## Exercise
Give the entries again exactly as they appear, but without the images.

Document images with source code:
┄┄┄┄┄┄┄┄┄┄┄┄┄┄┄┄┄┄┄┄

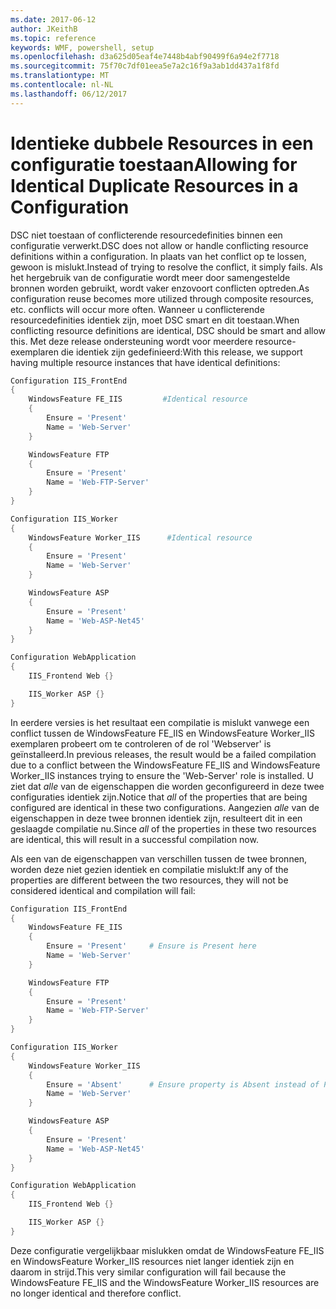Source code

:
 ```yaml
---
ms.date: 2017-06-12
author: JKeithB
ms.topic: reference
keywords: WMF, powershell, setup
ms.openlocfilehash: d3a625d05eaf4e7448b4abf90499f6a94e2f7718
ms.sourcegitcommit: 75f70c7df01eea5e7a2c16f9a3ab1dd437a1f8fd
ms.translationtype: MT
ms.contentlocale: nl-NL
ms.lasthandoff: 06/12/2017
---
```

# <a name="allowing-for-identical-duplicate-resources-in-a-configuration"></a><span data-ttu-id="0c696-102">Identieke dubbele Resources in een configuratie toestaan</span><span class="sxs-lookup"><span data-stu-id="0c696-102">Allowing for Identical Duplicate Resources in a Configuration</span></span>

<span data-ttu-id="0c696-103">DSC niet toestaan of conflicterende resourcedefinities binnen een configuratie verwerkt.</span><span class="sxs-lookup"><span data-stu-id="0c696-103">DSC does not allow or handle conflicting resource definitions within a configuration.</span></span> <span data-ttu-id="0c696-104">In plaats van het conflict op te lossen, gewoon is mislukt.</span><span class="sxs-lookup"><span data-stu-id="0c696-104">Instead of trying to resolve the conflict, it simply fails.</span></span> <span data-ttu-id="0c696-105">Als het hergebruik van de configuratie wordt meer door samengestelde bronnen worden gebruikt, wordt vaker enzovoort conflicten optreden.</span><span class="sxs-lookup"><span data-stu-id="0c696-105">As configuration reuse becomes more utilized through composite resources, etc. conflicts will occur more often.</span></span> <span data-ttu-id="0c696-106">Wanneer u conflicterende resourcedefinities identiek zijn, moet DSC smart en dit toestaan.</span><span class="sxs-lookup"><span data-stu-id="0c696-106">When conflicting resource definitions are identical, DSC should be smart and allow this.</span></span> <span data-ttu-id="0c696-107">Met deze release ondersteuning wordt voor meerdere resource-exemplaren die identiek zijn gedefinieerd:</span><span class="sxs-lookup"><span data-stu-id="0c696-107">With this release, we support having multiple resource instances that have identical definitions:</span></span>

```powershell
Configuration IIS_FrontEnd
{
    WindowsFeature FE_IIS         #Identical resource
    {
        Ensure = 'Present'
        Name = 'Web-Server'
    }

    WindowsFeature FTP
    {
        Ensure = 'Present'
        Name = 'Web-FTP-Server'
    }
}

Configuration IIS_Worker
{
    WindowsFeature Worker_IIS      #Identical resource
    {
        Ensure = 'Present'
        Name = 'Web-Server'
    }

    WindowsFeature ASP
    {
        Ensure = 'Present'
        Name = 'Web-ASP-Net45'
    }
}

Configuration WebApplication
{
    IIS_Frontend Web {}

    IIS_Worker ASP {}
}
```

<span data-ttu-id="0c696-108">In eerdere versies is het resultaat een compilatie is mislukt vanwege een conflict tussen de WindowsFeature FE_IIS en WindowsFeature Worker_IIS exemplaren probeert om te controleren of de rol 'Webserver' is geïnstalleerd.</span><span class="sxs-lookup"><span data-stu-id="0c696-108">In previous releases, the result would be a failed compilation due to a conflict between the WindowsFeature FE_IIS and WindowsFeature Worker_IIS instances trying to ensure the 'Web-Server' role is installed.</span></span> <span data-ttu-id="0c696-109">U ziet dat *alle* van de eigenschappen die worden geconfigureerd in deze twee configuraties identiek zijn.</span><span class="sxs-lookup"><span data-stu-id="0c696-109">Notice that *all* of the properties that are being configured are identical in these two configurations.</span></span> <span data-ttu-id="0c696-110">Aangezien *alle* van de eigenschappen in deze twee bronnen identiek zijn, resulteert dit in een geslaagde compilatie nu.</span><span class="sxs-lookup"><span data-stu-id="0c696-110">Since *all* of the properties in these two resources are identical, this will result in a successful compilation now.</span></span> 

<span data-ttu-id="0c696-111">Als een van de eigenschappen van verschillen tussen de twee bronnen, worden deze niet gezien identiek en compilatie mislukt:</span><span class="sxs-lookup"><span data-stu-id="0c696-111">If any of the properties are different between the two resources, they will not be considered identical and compilation will fail:</span></span>

```powershell
Configuration IIS_FrontEnd
{
    WindowsFeature FE_IIS
    {
        Ensure = 'Present'     # Ensure is Present here
        Name = 'Web-Server'
    }

    WindowsFeature FTP
    {
        Ensure = 'Present'
        Name = 'Web-FTP-Server'
    }
}

Configuration IIS_Worker
{
    WindowsFeature Worker_IIS
    {
        Ensure = 'Absent'      # Ensure property is Absent instead of Present
        Name = 'Web-Server'
    }

    WindowsFeature ASP
    {
        Ensure = 'Present'
        Name = 'Web-ASP-Net45'
    }
}

Configuration WebApplication
{
    IIS_Frontend Web {}

    IIS_Worker ASP {}
}
```

<span data-ttu-id="0c696-112">Deze configuratie vergelijkbaar mislukken omdat de WindowsFeature FE_IIS en WindowsFeature Worker_IIS resources niet langer identiek zijn en daarom in strijd.</span><span class="sxs-lookup"><span data-stu-id="0c696-112">This very similar configuration will fail because the WindowsFeature FE_IIS and the WindowsFeature Worker_IIS resources are no longer identical and therefore conflict.</span></span>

┄┄┄┄┄┄┄┄┄┄┄┄┄┄┄┄┄┄┄┄

## Written response
Source code

:
 ```yaml
---
ms.date: 2017-06-12
author: JKeithB
ms.topic: reference
keywords: WMF, powershell, setup
ms.openlocfilehash: d3a625d05eaf4e7448b4abf90499f6a94e2f7718
ms.sourcegitcommit: 75f70c7df01eea5e7a2c16f9a3ab1dd437a1f8fd
ms.translationtype: MT
ms.contentlocale: nl-NL
ms.lasthandoff: 06/12/2017
---
```

# <a name="allowing-for-identical-duplicate-resources-in-a-configuration"></a><span data-ttu-id="0c696-102">Identieke dubbele Resources in een configuratie toestaan</span><span class="sxs-lookup"><span data-stu-id="0c696-102">Allowing for Identical Duplicate Resources in a Configuration</span></span>

<span data-ttu-id="0c696-103">DSC niet toestaan of conflicterende resourcedefinities binnen een configuratie verwerkt.</span><span class="sxs-lookup"><span data-stu-id="0c696-103">DSC does not allow or handle conflicting resource definitions within a configuration.</span></span> <span data-ttu-id="0c696-104">In plaats van het conflict op te lossen, gewoon is mislukt.</span><span class="sxs-lookup"><span data-stu-id="0c696-104">Instead of trying to resolve the conflict, it simply fails.</span></span> <span data-ttu-id="0c696-105">Als het hergebruik van de configuratie wordt meer door samengestelde bronnen worden gebruikt, wordt vaker enzovoort conflicten optreden.</span><span class="sxs-lookup"><span data-stu-id="0c696-105">As configuration reuse becomes more utilized through composite resources, etc. conflicts will occur more often.</span></span> <span data-ttu-id="0c696-106">Wanneer u conflicterende resourcedefinities identiek zijn, moet DSC smart en dit toestaan.</span><span class="sxs-lookup"><span data-stu-id="0c696-106">When conflicting resource definitions are identical, DSC should be smart and allow this.</span></span> <span data-ttu-id="0c696-107">Met deze release ondersteuning wordt voor meerdere resource-exemplaren die identiek zijn gedefinieerd:</span><span class="sxs-lookup"><span data-stu-id="0c696-107">With this release, we support having multiple resource instances that have identical definitions:</span></span>

```powershell
Configuration IIS_FrontEnd
{
    WindowsFeature FE_IIS         #Identical resource
    {
        Ensure = 'Present'
        Name = 'Web-Server'
    }

    WindowsFeature FTP
    {
        Ensure = 'Present'
        Name = 'Web-FTP-Server'
    }
}

Configuration IIS_Worker
{
    WindowsFeature Worker_IIS      #Identical resource
    {
        Ensure = 'Present'
        Name = 'Web-Server'
    }

    WindowsFeature ASP
    {
        Ensure = 'Present'
        Name = 'Web-ASP-Net45'
    }
}

Configuration WebApplication
{
    IIS_Frontend Web {}

    IIS_Worker ASP {}
}
```

<span data-ttu-id="0c696-108">In eerdere versies is het resultaat een compilatie is mislukt vanwege een conflict tussen de WindowsFeature FE_IIS en WindowsFeature Worker_IIS exemplaren probeert om te controleren of de rol 'Webserver' is geïnstalleerd.</span><span class="sxs-lookup"><span data-stu-id="0c696-108">In previous releases, the result would be a failed compilation due to a conflict between the WindowsFeature FE_IIS and WindowsFeature Worker_IIS instances trying to ensure the 'Web-Server' role is installed.</span></span> <span data-ttu-id="0c696-109">U ziet dat *alle* van de eigenschappen die worden geconfigureerd in deze twee configuraties identiek zijn.</span><span class="sxs-lookup"><span data-stu-id="0c696-109">Notice that *all* of the properties that are being configured are identical in these two configurations.</span></span> <span data-ttu-id="0c696-110">Aangezien *alle* van de eigenschappen in deze twee bronnen identiek zijn, resulteert dit in een geslaagde compilatie nu.</span><span class="sxs-lookup"><span data-stu-id="0c696-110">Since *all* of the properties in these two resources are identical, this will result in a successful compilation now.</span></span> 

<span data-ttu-id="0c696-111">Als een van de eigenschappen van verschillen tussen de twee bronnen, worden deze niet gezien identiek en compilatie mislukt:</span><span class="sxs-lookup"><span data-stu-id="0c696-111">If any of the properties are different between the two resources, they will not be considered identical and compilation will fail:</span></span>

```powershell
Configuration IIS_FrontEnd
{
    WindowsFeature FE_IIS
    {
        Ensure = 'Present'     # Ensure is Present here
        Name = 'Web-Server'
    }

    WindowsFeature FTP
    {
        Ensure = 'Present'
        Name = 'Web-FTP-Server'
    }
}

Configuration IIS_Worker
{
    WindowsFeature Worker_IIS
    {
        Ensure = 'Absent'      # Ensure property is Absent instead of Present
        Name = 'Web-Server'
    }

    WindowsFeature ASP
    {
        Ensure = 'Present'
        Name = 'Web-ASP-Net45'
    }
}

Configuration WebApplication
{
    IIS_Frontend Web {}

    IIS_Worker ASP {}
}
```

<span data-ttu-id="0c696-112">Deze configuratie vergelijkbaar mislukken omdat de WindowsFeature FE_IIS en WindowsFeature Worker_IIS resources niet langer identiek zijn en daarom in strijd.</span><span class="sxs-lookup"><span data-stu-id="0c696-112">This very similar configuration will fail because the WindowsFeature FE_IIS and the WindowsFeature Worker_IIS resources are no longer identical and therefore conflict.</span></span>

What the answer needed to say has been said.